А.С. Горожанский вращался в декабристских кругах. Он сблизился с однополчанами, членами республиканской ячейки Северного союза — корнетами Александром Муравьевым (братом Никиты Муравьева), Федором Вадковским и Петром Свистуновым. У них заимствовал свободный образ мыслей. Самое большое влияние на формирование революционного мировоззрения Горожанского оказали Вадковский и Свистунов. Оба они были революционерами пестелевского направления. Друзья часто вели с Горожанским разговоры на политические темы, при этом Вадковский “не пропускал случая толковать всякое распоряжение правительства в худую сторону”.[57]

19 июля 1824 года один из организаторов кавалергардского кружка, корнет Ф.Ф. Вадковский, приказом царя был переведен “за недостойное поведение”, как значится в его послужном списке, из гвардии в Нежинский конно-егерский полк с переименованием в прапорщики[58] и стал “южанином”, хотя формально считался и членом Северного союза.

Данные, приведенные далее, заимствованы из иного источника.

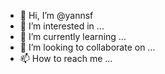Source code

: - 👋 Hi, I’m @yannsf
- 👀 I’m interested in ...
- 🌱 I’m currently learning ...
- 💞️ I’m looking to collaborate on ...
- 📫 How to reach me ...

<!---
yannsf/yannsf is a ✨ special ✨ repository because its `README.md` (this file) appears on your GitHub profile.
You can click the Preview link to take a look at your changes.
--->

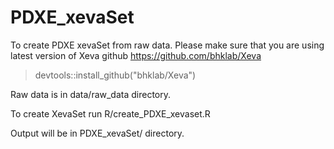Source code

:# PDXE_xevaSet
To create PDXE xevaSet from raw data. 
Please make sure that you are using latest version of Xeva github https://github.com/bhklab/Xeva 

> devtools::install_github("bhklab/Xeva")

Raw data is in data/raw_data directory. 

To create XevaSet run R/create_PDXE_xevaset.R 

Output will be in PDXE_xevaSet/ directory.
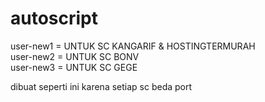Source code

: # autoscript

user-new1 = UNTUK SC KANGARIF & HOSTINGTERMURAH<br>
user-new2 = UNTUK SC BONV<br>
user-new3 = UNTUK SC GEGE<br>

dibuat seperti ini karena setiap sc beda port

В июле 1824 года Свистунов официально принял А.С. Горожанского в члены Северного союза декабристов.[59] Горожанский дал слово охранять “тайну сего Общества, быть верным целям его до конца жизни” и стараться “как можно больше других принимать”.

Обнародованные в недалеком прошлом следственные дела кавалергардов И. Ю. Поливанова (ВД, т. 13), 3.Г. Чернышева (ВД, т. 15), П.Н. Свистунова, И.А. Анненкова, А.М. Муравьева (ВД, т. 14), материалы вышедшего в 1984 году 18 тома “Восстания декабристов”, в который вошли следственные дела Д.А. Арцыбашева, А.Л. Кологривова, П.П. Свиньина, А.Н. Вяземского, Н.А. Васильчикова, Н.Н. Депрерадовича и особенно важное для нас дело А.С. Горожанского, публикации новых исследований движения декабристов, в частности по петербургской ячейке Южного общества,[60] позволяют полнее выявить и точнее определить роль А.С. Горожанского в подготовке восстания и в событиях 14 декабря 1825 года.

Без обиняков скажем: А.С. Горожанский оказался самым радикально мыслящим кавалергардом. Он развил кипучую революционную деятельность. За короткое время Горожанский сумел принять в члены тайного общества полковника Кологривова и поручика Свиньина, а вместе с А.М. Муравьевым — ротмистра князя Чернышева и корнета князя Вяземского, совместно со Свистуновым у себя на квартире ввел в союз корнета Арцыбашева.[61] Горожанский проводил в полку антиправительственную агитацию, побуждал однополчан к действиям.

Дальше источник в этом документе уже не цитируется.